The efficiency of the micronization process by means of infrared radiation is determined not only by the type of a radiation source and its location relative to a transporting surface but also by the ability of the transporting surface to provide the equable movement of grain material. During the development of a micronization unit, grain material shifting to the periphery by the motion on a flat vibrating plane was revealed. This makes fodder grain micronization more difficult. The additional studies of a single kernel motion trajectory proved the revealed peculiarity. The cause of grain shifting is the component of gravity by the change of the surface inclination angle. At the same time, the proposed design solutions for the micronization unit and improving the formation of fluidized bed create turning-vibrational motions in a cross-sectional plane. This gives additional Coriolis force influencing the kernel and making an impact on the kernel shifting pattern. To eliminate grain shifting to the periphery it is proposed to change the flection of the transporting surface in the design of grain micronization unit. For automation of calculation processes and simulation of kernel motion trajectory on an inclined plane, a special program was developed using the language Visual C# which allowed simulating the motion trajectory according to the given parameters.
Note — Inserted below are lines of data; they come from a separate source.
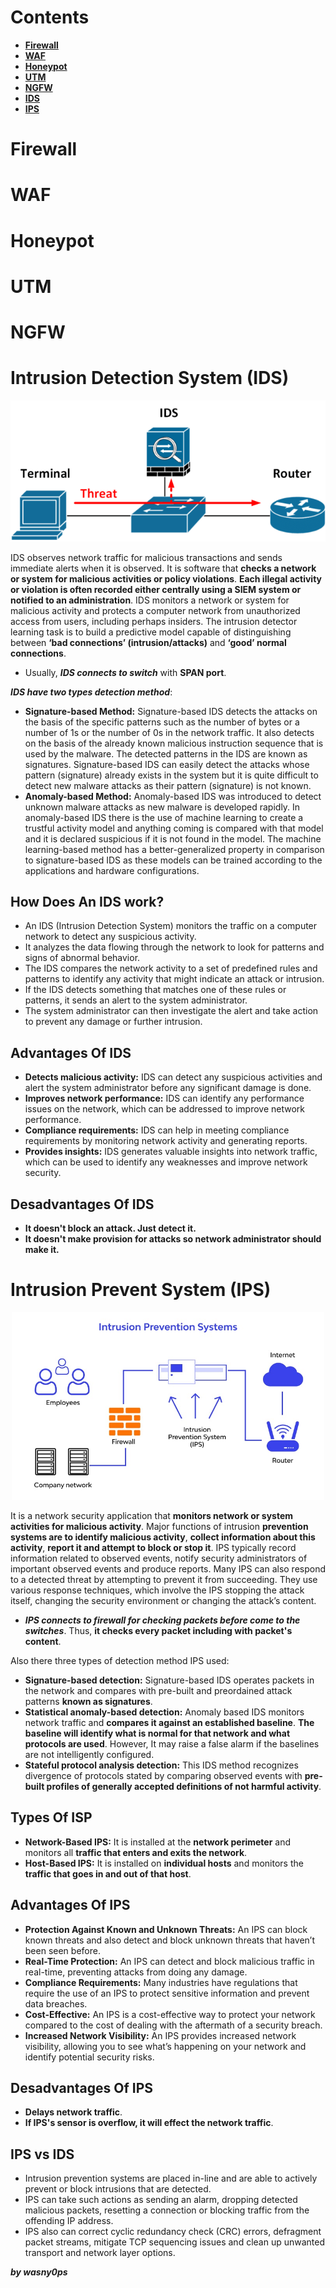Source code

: # Contents
- [**Firewall**](https://github.com/wasny0ps/Network-Notes/tree/main/1x3%20-%20Network%20Security%20Devices#firewall)
- [**WAF**](https://github.com/wasny0ps/Network-Notes/tree/main/1x3%20-%20Network%20Security%20Devices#waf)
- [**Honeypot**](https://github.com/wasny0ps/Network-Notes/tree/main/1x3%20-%20Network%20Security%20Devices#honeypat)
- [**UTM**](https://github.com/wasny0ps/Network-Notes/tree/main/1x3%20-%20Network%20Security%20Devices#utm)
- [**NGFW**](https://github.com/wasny0ps/Network-Notes/tree/main/1x3%20-%20Network%20Security%20Devices#ngfw)
- [**IDS**](https://github.com/wasny0ps/Network-Notes/tree/main/1x3%20-%20Network%20Security%20Devices#intrusion-detection-system-ids)
- [**IPS**](https://github.com/wasny0ps/Network-Notes/tree/main/1x3%20-%20Network%20Security%20Devices#intrusion-prevent-system-ips)

# Firewall

# WAF

# Honeypot

# UTM

# NGFW

# Intrusion Detection System (IDS)

<p align="center"><img src="https://github.com/wasny0ps/Network-Notes/blob/main/1x3%20-%20Network%20Security%20Devices/src/IDS.png" /></p>

IDS observes network traffic for malicious transactions and sends immediate alerts when it is observed. It is software that **checks a network or system for malicious activities or policy violations**. **Each illegal activity or violation is often recorded either centrally using a SIEM system or notified to an administration**. IDS monitors a network or system for malicious activity and protects a computer network from unauthorized access from users, including perhaps insiders. The intrusion detector learning task is to build a predictive model capable of distinguishing between **‘bad connections’ (intrusion/attacks)** and **‘good’ normal connections**.

- Usually, ***IDS connects to switch*** with **SPAN port**.

***IDS have two types detection method***:

- **Signature-based Method:** Signature-based IDS detects the attacks on the basis of the specific patterns such as the number of bytes or a number of 1s or the number of 0s in the network traffic. It also detects on the basis of the already known malicious instruction sequence that is used by the malware. The detected patterns in the IDS are known as signatures. Signature-based IDS can easily detect the attacks whose pattern (signature) already exists in the system but it is quite difficult to detect new malware attacks as their pattern (signature) is not known.
- **Anomaly-based Method:** Anomaly-based IDS was introduced to detect unknown malware attacks as new malware is developed rapidly. In anomaly-based IDS there is the use of machine learning to create a trustful activity model and anything coming is compared with that model and it is declared suspicious if it is not found in the model. The machine learning-based method has a better-generalized property in comparison to signature-based IDS as these models can be trained according to the applications and hardware configurations.

## How Does An IDS work?

- An IDS (Intrusion Detection System) monitors the traffic on a computer network to detect any suspicious activity.
- It analyzes the data flowing through the network to look for patterns and signs of abnormal behavior.
- The IDS compares the network activity to a set of predefined rules and patterns to identify any activity that might indicate an attack or intrusion.
- If the IDS detects something that matches one of these rules or patterns, it sends an alert to the system administrator.
- The system administrator can then investigate the alert and take action to prevent any damage or further intrusion.


## Advantages Of IDS
- **Detects malicious activity:** IDS can detect any suspicious activities and alert the system administrator before any significant damage is done.
- **Improves network performance:** IDS can identify any performance issues on the network, which can be addressed to improve network performance.
- **Compliance requirements:** IDS can help in meeting compliance requirements by monitoring network activity and generating reports.
- **Provides insights:** IDS generates valuable insights into network traffic, which can be used to identify any weaknesses and improve network security.

## Desadvantages Of IDS
- **It doesn't block an attack. Just detect it.**
- **It doesn't make provision for attacks so network administrator should make it.**

# Intrusion Prevent System (IPS)

<p align="center"><img width="500" src="https://github.com/wasny0ps/Network-Notes/blob/main/1x3%20-%20Network%20Security%20Devices/src/IPS.png" /></p>


It is a network security application that **monitors network or system activities for malicious activity**. Major functions of intrusion **prevention systems are to identify malicious activity**, **collect information about this activity**, **report it and attempt to block or stop it**. IPS typically record information related to observed events, notify security administrators of important observed events and produce reports. Many IPS can also respond to a detected threat by attempting to prevent it from succeeding. They use various response techniques, which involve the IPS stopping the attack itself, changing the security environment or changing the attack’s content.

- ***IPS connects to firewall for checking packets before come to the switches***. Thus, **it checks every packet including with packet's content**.

Also there three types of detection method IPS used:

- **Signature-based detection:** Signature-based IDS operates packets in the network and compares with pre-built and preordained attack patterns **known as signatures**.
- **Statistical anomaly-based detection:** Anomaly based IDS monitors network traffic and **compares it against an established baseline**. **The baseline will identify what is normal for that network and what protocols are used**. However, It may raise a false alarm if the baselines are not intelligently configured.
- **Stateful protocol analysis detection:** This IDS method recognizes divergence of protocols stated by comparing observed events with **pre-built profiles of generally accepted definitions of not harmful activity**. 


## Types Of ISP

- **Network-Based IPS:** It is installed at the **network perimeter** and monitors all **traffic that enters and exits the network**.
- **Host-Based IPS:** It is installed on **individual hosts** and monitors the **traffic that goes in and out of that host**.

## Advantages Of IPS

- **Protection Against Known and Unknown Threats:** An IPS can block known threats and also detect and block unknown threats that haven’t been seen before.
- **Real-Time Protection:** An IPS can detect and block malicious traffic in real-time, preventing attacks from doing any damage.
- **Compliance Requirements:** Many industries have regulations that require the use of an IPS to protect sensitive information and prevent data breaches.
- **Cost-Effective:** An IPS is a cost-effective way to protect your network compared to the cost of dealing with the aftermath of a security breach.
- **Increased Network Visibility:** An IPS provides increased network visibility, allowing you to see what’s happening on your network and identify potential security risks.

## Desadvantages Of IPS

- **Delays network traffic**.
- **If IPS's sensor is overflow, it will effect the network traffic**.

## IPS vs IDS

- Intrusion prevention systems are placed in-line and are able to actively prevent or block intrusions that are detected.
- IPS can take such actions as sending an alarm, dropping detected malicious packets, resetting a connection or blocking traffic from the offending IP address.
- IPS also can correct cyclic redundancy check (CRC) errors, defragment packet streams, mitigate TCP sequencing issues and clean up unwanted transport and network layer options. 

**_by wasny0ps_**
The simulation has revealed that by kernel movement an inclined plane, which radius makes 0.155 m, the peripheral shifting is absent and a kernel along with longitudinal movements on the transporting surface makes also transverse ones. Experimental verification of the mathematical modeling results has shown the validity of the calculations. At the same time, the study of kernel motion in a grain layer has shown kernels moving in transverse direction. In relation to the fodder grain micronization unit, it means that kernels due to the transverse motion on the transporting surface cross the zones with different intensity of infrared radiation which allows proving the equal heating conditions for all kernels in a moving grain layer.